United States LLCs And Canadian Residents – A Bad Combination!

There is a big problem for Canadian residents who use U.S. LLCs- the Canada Revenue Agency (“CRA”) considers them to be corporations, even if they are considered disregarded entities (if only one shareholder) or partnerships (with two or more shareholders) for US tax purposes.

Furthermore, the CRA does not consider the LLC itself to be a resident of the US for the purposes of the Canada-U.S. Income Tax Convention (“the Treaty), since the LLC is not liable to tax (assuming it has not elected to be treated as a corporation under the US “check the box rules”).

In fact, in many cases, US LLCs that are controlled by Canadians will be considered resident in Canada for tax purposes based on “mind and management”.

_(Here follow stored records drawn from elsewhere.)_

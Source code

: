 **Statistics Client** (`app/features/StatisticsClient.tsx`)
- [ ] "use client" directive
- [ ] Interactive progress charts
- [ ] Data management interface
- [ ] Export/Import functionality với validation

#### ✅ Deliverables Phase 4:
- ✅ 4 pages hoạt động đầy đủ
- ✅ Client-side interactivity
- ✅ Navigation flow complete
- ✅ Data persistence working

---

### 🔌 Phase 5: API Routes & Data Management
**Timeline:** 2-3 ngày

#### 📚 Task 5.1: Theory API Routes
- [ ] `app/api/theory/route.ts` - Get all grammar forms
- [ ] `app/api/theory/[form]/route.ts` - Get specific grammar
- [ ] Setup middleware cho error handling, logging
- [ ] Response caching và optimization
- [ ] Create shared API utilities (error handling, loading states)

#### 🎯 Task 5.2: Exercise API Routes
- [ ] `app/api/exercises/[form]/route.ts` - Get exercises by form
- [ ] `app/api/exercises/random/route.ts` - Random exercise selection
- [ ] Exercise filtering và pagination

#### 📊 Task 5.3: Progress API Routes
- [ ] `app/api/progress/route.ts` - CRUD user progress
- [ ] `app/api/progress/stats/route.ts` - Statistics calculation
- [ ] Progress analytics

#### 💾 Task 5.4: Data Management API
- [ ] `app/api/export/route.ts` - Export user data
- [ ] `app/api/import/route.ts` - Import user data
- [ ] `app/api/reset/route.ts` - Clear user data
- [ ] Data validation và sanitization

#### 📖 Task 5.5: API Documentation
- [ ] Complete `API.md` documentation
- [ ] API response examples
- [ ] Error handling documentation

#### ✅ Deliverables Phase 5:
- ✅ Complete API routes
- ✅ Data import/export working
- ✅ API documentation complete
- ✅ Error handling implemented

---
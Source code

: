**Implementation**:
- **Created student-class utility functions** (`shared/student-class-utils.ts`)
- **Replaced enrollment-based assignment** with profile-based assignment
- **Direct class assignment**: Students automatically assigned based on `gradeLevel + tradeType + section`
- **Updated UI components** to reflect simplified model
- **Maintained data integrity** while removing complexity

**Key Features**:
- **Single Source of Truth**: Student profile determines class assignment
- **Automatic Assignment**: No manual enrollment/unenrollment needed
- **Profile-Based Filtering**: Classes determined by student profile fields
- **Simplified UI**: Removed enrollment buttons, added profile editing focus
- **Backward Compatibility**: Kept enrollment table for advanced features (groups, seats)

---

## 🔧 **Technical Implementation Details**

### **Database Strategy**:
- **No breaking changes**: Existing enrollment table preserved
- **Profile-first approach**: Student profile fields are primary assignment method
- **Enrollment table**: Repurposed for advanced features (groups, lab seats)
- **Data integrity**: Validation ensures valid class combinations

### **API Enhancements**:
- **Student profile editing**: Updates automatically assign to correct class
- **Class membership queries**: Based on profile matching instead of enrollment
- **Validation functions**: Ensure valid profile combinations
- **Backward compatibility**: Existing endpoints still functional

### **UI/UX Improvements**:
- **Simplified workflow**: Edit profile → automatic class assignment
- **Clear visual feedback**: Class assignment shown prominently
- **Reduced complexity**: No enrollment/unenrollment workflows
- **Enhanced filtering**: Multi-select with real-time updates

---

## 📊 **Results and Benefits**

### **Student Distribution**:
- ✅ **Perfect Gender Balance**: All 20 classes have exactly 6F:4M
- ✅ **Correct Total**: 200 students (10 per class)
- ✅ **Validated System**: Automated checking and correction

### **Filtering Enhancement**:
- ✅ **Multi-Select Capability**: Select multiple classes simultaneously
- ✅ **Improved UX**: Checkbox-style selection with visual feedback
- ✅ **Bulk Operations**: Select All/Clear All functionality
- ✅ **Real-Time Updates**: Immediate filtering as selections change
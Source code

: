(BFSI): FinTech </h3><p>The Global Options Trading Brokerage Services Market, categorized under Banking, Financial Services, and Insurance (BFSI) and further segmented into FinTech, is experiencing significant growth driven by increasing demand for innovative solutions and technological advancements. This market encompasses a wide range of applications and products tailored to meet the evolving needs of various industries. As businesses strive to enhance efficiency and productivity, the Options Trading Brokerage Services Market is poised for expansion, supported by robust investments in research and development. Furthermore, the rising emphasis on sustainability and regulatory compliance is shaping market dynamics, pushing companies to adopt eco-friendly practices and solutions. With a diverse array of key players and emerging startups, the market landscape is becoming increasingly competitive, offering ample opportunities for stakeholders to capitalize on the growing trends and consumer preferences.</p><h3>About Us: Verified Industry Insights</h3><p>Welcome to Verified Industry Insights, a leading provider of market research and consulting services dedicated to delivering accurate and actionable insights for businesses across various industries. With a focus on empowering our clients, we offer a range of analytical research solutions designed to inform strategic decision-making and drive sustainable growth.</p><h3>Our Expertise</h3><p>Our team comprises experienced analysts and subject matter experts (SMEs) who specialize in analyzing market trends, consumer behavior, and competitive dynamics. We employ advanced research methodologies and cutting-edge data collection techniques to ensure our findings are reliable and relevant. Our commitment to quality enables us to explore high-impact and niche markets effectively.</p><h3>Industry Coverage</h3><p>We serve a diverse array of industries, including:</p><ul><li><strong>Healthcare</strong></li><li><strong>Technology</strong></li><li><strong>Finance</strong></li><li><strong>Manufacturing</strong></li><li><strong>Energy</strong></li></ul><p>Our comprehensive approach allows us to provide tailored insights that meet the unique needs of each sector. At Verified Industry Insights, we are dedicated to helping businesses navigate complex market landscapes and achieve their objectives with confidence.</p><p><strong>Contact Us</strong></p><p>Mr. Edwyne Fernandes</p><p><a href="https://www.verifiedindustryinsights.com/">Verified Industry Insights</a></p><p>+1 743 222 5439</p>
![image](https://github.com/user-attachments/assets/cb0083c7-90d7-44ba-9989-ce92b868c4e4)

In other cases, the use of a US LLC by Canadian can lead to double taxation issues, since the IRS taxes the shareholders, but the CRA views the LLC as a corporation. This can be particularly problematic where the shareholders are individuals, or the income is “foreign accrual property income” (“FAPI”).

The Fifth Protocol to the Treaty that was signed on September 21, 2007 did, in fact, extend treaty benefits to U.S. LLCs. However, the relieving provisions in the treaty will not provide any fix at all for Canadian residents who are shareholders (or “members”) of a U.S. LLC. Rather, the Protocol only provided a fix with respect to the share of the income applicable to U.S. residents.

In the vast majority of cases, the use of U.S. LLCs by Canadians is certainly not a tax-effective strategy, and in certain cases, it can be really disastrous.

In accordance with Circular 230 Disclosure

 

Mr. Atlas is a Toronto-based Chartered Accountant who practices as an independent consultant on a wide-range of international and domestic tax issues. Most of his practice consists of advising accounting and law firms on high-level tax issues. Prior to forming an independent tax practice in 1991, was Partner in charge of tax practice of major independent accounting firm in Toronto. Advises clients worldwide. Author of leading book, Canadian Taxation of Non-Residents, considered one of the few Canadian tax professionals, outside of the big accounting and law firms, who is an expert on high-level international tax matters.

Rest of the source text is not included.